[Stored data]
·····

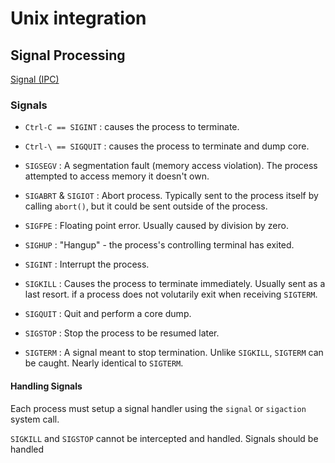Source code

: # Unix integration

## Signal Processing

[Signal (IPC)](https://en.wikipedia.org/wiki/Signal_(IPC))

### Signals

* `Ctrl-C == SIGINT` : causes the process to terminate.
* `Ctrl-\ == SIGQUIT` : causes the process to terminate and dump core.

* `SIGSEGV` : A segmentation fault (memory access violation). The process attempted to access memory it doesn't own.
* `SIGABRT` & `SIGIOT` : Abort process. Typically sent to the process itself by calling `abort()`, but it could be sent outside of the process.
* `SIGFPE` : Floating point error. Usually caused by division by zero.
* `SIGHUP` : "Hangup" - the process's controlling terminal has exited.
* `SIGINT` : Interrupt the process.
* `SIGKILL` : Causes the process to terminate immediately. Usually sent as a
  last resort. if a process does not volutarily exit when receiving `SIGTERM`.
* `SIGQUIT` : Quit and perform a core dump.
* `SIGSTOP` : Stop the process to be resumed later.
* `SIGTERM` : A signal meant to stop termination. Unlike `SIGKILL`, `SIGTERM` can be caught. Nearly identical to `SIGTERM`.


#### Handling Signals

Each process must setup a signal handler using the `signal` or `sigaction` system call.

`SIGKILL` and `SIGSTOP` cannot be intercepted and handled. Signals should be handled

·····

__Task instructions__
When you copy the entries above, keep every word exactly and omit the images.

__Finished exercise__
Source code

: # Unix integration

## Signal Processing

[Signal (IPC)](https://en.wikipedia.org/wiki/Signal_(IPC))

### Signals

* `Ctrl-C == SIGINT` : causes the process to terminate.
* `Ctrl-\ == SIGQUIT` : causes the process to terminate and dump core.

* `SIGSEGV` : A segmentation fault (memory access violation). The process attempted to access memory it doesn't own.
* `SIGABRT` & `SIGIOT` : Abort process. Typically sent to the process itself by calling `abort()`, but it could be sent outside of the process.
* `SIGFPE` : Floating point error. Usually caused by division by zero.
* `SIGHUP` : "Hangup" - the process's controlling terminal has exited.
* `SIGINT` : Interrupt the process.
* `SIGKILL` : Causes the process to terminate immediately. Usually sent as a
  last resort. if a process does not volutarily exit when receiving `SIGTERM`.
* `SIGQUIT` : Quit and perform a core dump.
* `SIGSTOP` : Stop the process to be resumed later.
* `SIGTERM` : A signal meant to stop termination. Unlike `SIGKILL`, `SIGTERM` can be caught. Nearly identical to `SIGTERM`.


#### Handling Signals

Each process must setup a signal handler using the `signal` or `sigaction` system call.

`SIGKILL` and `SIGSTOP` cannot be intercepted and handled. Signals should be handled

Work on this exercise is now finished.